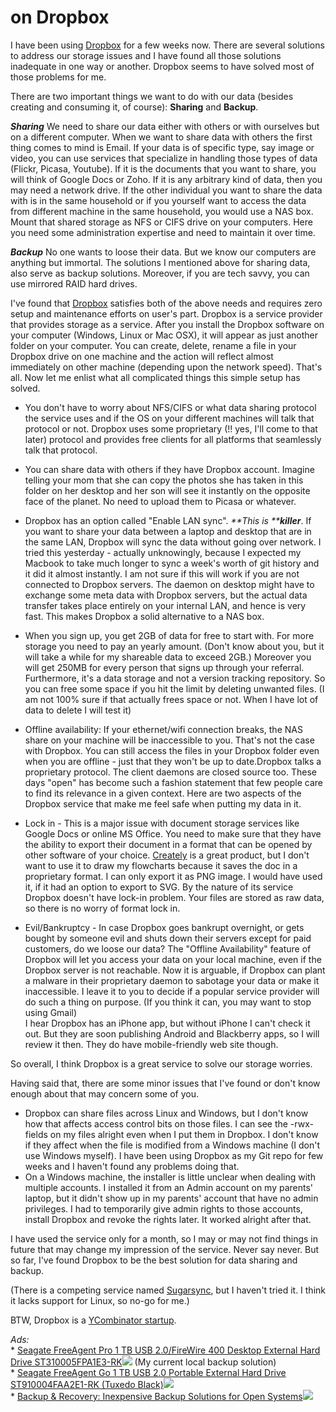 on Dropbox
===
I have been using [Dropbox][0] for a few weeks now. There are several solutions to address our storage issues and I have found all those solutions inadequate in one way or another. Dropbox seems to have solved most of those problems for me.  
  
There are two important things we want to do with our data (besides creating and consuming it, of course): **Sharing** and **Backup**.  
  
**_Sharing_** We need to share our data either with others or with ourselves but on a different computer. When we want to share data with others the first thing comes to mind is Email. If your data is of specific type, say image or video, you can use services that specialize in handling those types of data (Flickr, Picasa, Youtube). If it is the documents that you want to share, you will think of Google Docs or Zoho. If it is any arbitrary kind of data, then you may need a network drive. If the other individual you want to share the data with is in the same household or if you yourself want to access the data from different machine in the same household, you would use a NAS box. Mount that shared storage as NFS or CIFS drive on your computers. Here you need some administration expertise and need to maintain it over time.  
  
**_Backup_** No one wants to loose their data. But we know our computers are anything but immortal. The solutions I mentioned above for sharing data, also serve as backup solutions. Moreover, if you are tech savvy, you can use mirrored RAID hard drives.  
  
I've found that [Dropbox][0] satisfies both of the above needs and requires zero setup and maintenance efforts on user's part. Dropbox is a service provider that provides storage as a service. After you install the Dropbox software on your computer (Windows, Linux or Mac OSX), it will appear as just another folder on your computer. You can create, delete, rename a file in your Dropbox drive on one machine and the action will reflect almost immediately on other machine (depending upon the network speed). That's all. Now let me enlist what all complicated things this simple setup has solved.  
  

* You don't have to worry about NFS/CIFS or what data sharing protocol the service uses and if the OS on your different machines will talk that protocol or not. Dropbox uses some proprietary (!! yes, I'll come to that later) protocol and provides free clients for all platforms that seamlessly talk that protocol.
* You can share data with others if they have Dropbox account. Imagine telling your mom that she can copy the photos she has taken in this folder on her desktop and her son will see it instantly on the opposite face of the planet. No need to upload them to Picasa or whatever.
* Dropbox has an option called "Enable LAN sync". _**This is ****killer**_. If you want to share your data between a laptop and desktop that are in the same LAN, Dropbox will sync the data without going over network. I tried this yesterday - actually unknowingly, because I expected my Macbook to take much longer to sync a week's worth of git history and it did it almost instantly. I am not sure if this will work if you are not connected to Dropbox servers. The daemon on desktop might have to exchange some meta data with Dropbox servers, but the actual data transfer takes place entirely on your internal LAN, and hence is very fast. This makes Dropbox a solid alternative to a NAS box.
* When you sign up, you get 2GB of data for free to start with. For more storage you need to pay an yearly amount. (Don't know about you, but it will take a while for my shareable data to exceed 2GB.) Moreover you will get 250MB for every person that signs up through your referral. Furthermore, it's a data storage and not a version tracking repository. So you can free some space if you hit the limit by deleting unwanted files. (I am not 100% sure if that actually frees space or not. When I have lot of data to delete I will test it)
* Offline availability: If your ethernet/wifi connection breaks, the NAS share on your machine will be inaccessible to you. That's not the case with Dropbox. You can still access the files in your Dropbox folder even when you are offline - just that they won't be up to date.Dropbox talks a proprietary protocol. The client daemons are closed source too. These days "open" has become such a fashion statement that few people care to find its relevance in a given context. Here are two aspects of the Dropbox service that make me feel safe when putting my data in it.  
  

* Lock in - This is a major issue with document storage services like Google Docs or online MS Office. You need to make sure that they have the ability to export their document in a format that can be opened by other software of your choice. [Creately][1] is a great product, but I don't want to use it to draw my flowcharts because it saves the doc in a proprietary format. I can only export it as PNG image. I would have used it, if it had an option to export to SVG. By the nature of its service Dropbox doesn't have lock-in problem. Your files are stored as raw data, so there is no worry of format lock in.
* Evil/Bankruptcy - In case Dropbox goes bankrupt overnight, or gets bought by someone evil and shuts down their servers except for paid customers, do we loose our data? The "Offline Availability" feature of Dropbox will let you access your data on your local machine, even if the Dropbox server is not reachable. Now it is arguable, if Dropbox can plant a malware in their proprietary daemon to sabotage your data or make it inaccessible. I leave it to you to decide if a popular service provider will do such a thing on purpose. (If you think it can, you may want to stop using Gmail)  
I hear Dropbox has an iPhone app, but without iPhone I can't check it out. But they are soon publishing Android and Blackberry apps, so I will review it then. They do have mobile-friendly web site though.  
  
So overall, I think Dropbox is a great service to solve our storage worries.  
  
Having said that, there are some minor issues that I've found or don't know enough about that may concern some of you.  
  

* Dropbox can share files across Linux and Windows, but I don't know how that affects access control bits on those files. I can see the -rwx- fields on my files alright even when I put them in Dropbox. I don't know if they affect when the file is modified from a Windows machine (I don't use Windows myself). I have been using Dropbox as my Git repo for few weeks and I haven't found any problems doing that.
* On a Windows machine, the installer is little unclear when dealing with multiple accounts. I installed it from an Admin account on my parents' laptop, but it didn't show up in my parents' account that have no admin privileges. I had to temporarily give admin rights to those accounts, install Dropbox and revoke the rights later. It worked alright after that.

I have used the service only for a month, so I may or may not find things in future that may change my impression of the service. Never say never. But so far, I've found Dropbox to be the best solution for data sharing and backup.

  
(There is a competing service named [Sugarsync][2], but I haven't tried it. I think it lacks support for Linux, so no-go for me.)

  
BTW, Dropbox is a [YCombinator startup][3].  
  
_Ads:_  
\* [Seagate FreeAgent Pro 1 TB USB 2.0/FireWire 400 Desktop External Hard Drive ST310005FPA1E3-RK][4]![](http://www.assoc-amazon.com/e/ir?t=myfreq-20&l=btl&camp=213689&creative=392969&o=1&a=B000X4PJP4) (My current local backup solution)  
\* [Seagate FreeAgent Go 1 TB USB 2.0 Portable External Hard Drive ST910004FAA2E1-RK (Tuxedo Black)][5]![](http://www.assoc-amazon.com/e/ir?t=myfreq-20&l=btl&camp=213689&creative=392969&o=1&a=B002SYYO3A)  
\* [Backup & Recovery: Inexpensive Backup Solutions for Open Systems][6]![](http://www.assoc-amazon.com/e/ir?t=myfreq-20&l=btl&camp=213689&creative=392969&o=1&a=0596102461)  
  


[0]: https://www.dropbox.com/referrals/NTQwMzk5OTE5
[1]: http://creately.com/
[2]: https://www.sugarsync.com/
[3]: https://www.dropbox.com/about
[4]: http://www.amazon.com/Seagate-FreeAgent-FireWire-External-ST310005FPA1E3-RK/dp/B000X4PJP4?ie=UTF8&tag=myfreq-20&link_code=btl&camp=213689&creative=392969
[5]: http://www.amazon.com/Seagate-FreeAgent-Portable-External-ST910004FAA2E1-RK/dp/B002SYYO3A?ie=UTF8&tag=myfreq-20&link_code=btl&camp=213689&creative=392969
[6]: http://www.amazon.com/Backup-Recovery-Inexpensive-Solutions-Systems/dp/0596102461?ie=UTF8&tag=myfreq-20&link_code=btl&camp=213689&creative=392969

■ **REQUIRED ACTION**
Copy every line from the records above that contains the string "Portable".

■ **EXERCISE ANSWER**
\* [Seagate FreeAgent Go 1 TB USB 2.0 Portable External Hard Drive ST910004FAA2E1-RK (Tuxedo Black)][5]![](http://www.assoc-amazon.com/e/ir?t=myfreq-20&l=btl&camp=213689&creative=392969&o=1&a=B002SYYO3A)  
[5]: http://www.amazon.com/Seagate-FreeAgent-Portable-External-ST910004FAA2E1-RK/dp/B002SYYO3A?ie=UTF8&tag=myfreq-20&link_code=btl&camp=213689&creative=392969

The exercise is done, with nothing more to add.